When I prepared for my first
anthropological field research in West Africa, I carefully planned and packed all
the stuff I was going to carry. My kit had to be portable, and it had to
include everything I really needed to do my work (and stay sane).
In the user
researcher’s portable kit of tools, there are a core set of items that let us
get the job done. These essential
articles pack very tight, because they’re made up of skills and attitudes. The following travel pack gives me the
confidence to get the job done in any setting – be it a conference room of
hostile contractors and distressed clients,
an animated gathering of a rural women’s agricultural cooperative, a
dimly-lit coffee shop for guerrilla usability testing, or a well-lit,
well-managed usability lab.
Attitudes
My take on
doing research in the digital realm is rather prosaic. User research is practical,
applied work, and its purpose is
to help with better
decision making. It takes the tools and methods of inquiry used
across scientific disciplines, and it uses them in a narrowly focused way, to make
products work better or help teams solve design problems. We are the ninja of research!
Knowledge
and Skills
As research
ninjas, we have to be adept and rigorous.
Our recommendations guide the work development teams do, and change how systems
are built. In other words, our work
matters, so it needs to be right.
The keys to
successful user research are strong planning, solid execution, and persuasive
presentation. A lot of specific
skills and areas of knowledge roll up under each of those headings.
Planning
For a start,
planning is guided by an understanding of the client’s context and issues (e.g.
unfindable content, low customer satisfaction scores). Expressing the research problem
is the first step in planning.
It is also
essential to articulate an overarching study goal or research question that guides
the whole endeavor. The study goal is often
confused with data collection questions, but they are not the same thing. An
example of a study goal is: “Discover the key barriers preventing users from
signing up for an online account.” On the other hand, questions aimed at
learning user demographics, what time of day users access a website, or how
people feel about a feature are data collection questions.
Execution
Good researchers
command of a range of research methods, have the skills to analyze
their findings, and have honed a talent for translating insights into
actionable recommendations.
Data
collection methods and sources are many, and include interviews, usability
testing, usage and feedback data, contextual inquiry, and much more. The tantalizing pitfall that many clients and
researchers fall into is to decide upon a method before identifying the problem
and the study goal. Do not select a method first!
Making sense
of research findings (and properly planning research in the first place)

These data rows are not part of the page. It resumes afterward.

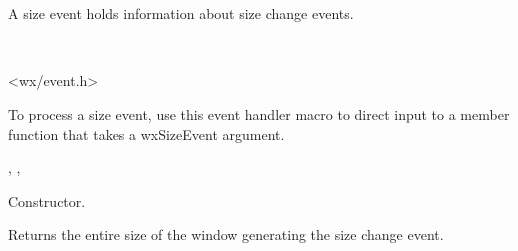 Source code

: \section{}\label{wxsizeevent}

A size event holds information about size change events.


\\


<wx/event.h>


To process a size event, use this event handler macro to direct input to a member
function that takes a wxSizeEvent argument.

\twocolwidtha{7cm}
\begin{twocollist}\itemsep=0pt
\end{twocollist}%


, , 




Constructor.

\label{wxsizeeventgetsize}


Returns the entire size of the window generating the size change event.

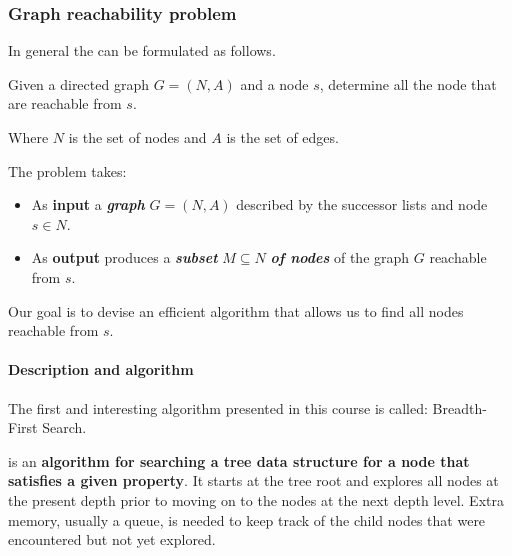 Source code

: \newpage

\subsubsection{Graph reachability problem}

In general the  can be formulated as follows.

\begin{definitionbox}
    Given a directed graph $G = \left(N,A\right)$ and a node $s$, determine all the node that are reachable from $s$.
\end{definitionbox}

\noindent
Where $N$ is the set of nodes and $A$ is the set of edges.

\highspace
The problem takes:
\begin{itemize}
    \item As \textbf{input} a \emph{\textbf{graph}} $G = \left(N,A\right)$ described by the successor lists and node $s \in N$.
    
    \item As \textbf{output} produces a \emph{\textbf{subset}} $M \subseteq N$ \emph{\textbf{of nodes}} of the graph $G$ reachable from $s$.
\end{itemize}
Our goal is to devise an efficient algorithm that allows us to find all nodes reachable from $s$.

\longline

\paragraph{Description and algorithm}

The first and interesting algorithm presented in this course is called: Breadth-First Search.

\begin{definitionbox}
     is an \textbf{algorithm for searching a tree data structure for a node that satisfies a given property}. It starts at the tree root and explores all nodes at the present depth prior to moving on to the nodes at the next depth level. Extra memory, usually a queue, is needed to keep track of the child nodes that were encountered but not yet explored.
\end{definitionbox}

requires a firm grip of statistics. This proven practice for collecting,
analyzing, and interpreting numerical data allows us to make inferences about
the whole based on observations of a representative sample. Sounds like user research in a nutshell.
Want your
research to sit on a shelf? Talk a lot,
but say nothing. If you just explain
your usability test and show your charts, you haven’t finished your work. Good
researchers deliver good ideas about solving the problem. It’s the whole reason for having done the
research in the first place.
Presentation
One of the
most important, under-taught skills of user research is the ability to create
and deliver a powerful presentation. Being
persuasive on paper and in person is key to delivering research value. Researchers must present their messages in
ways that speak to the needs, expectations, and attention spans of clients and
team. The skilled researcher leads the listener to make good decisions by
telling a clear story that threads together the problem, the study design, the
findings, and the actionable advice. A
persuasive presentation is also highly engaging – and short.
Packing
Up
In the context
of a user experience practice, research work has been, for me, a matter of
continually unpacking, improving upon, and repacking this core set of attitudes
and skills. Each piece of the kit can be
quite simple to acquire and apply, and yet I find the work in its parts and as
a whole boundlessly challenging and interesting. Making it ultimately quite satisfying, too,
is that it shares the aim of all good user experience design – to make parts of the world better, and
create personal value for other people.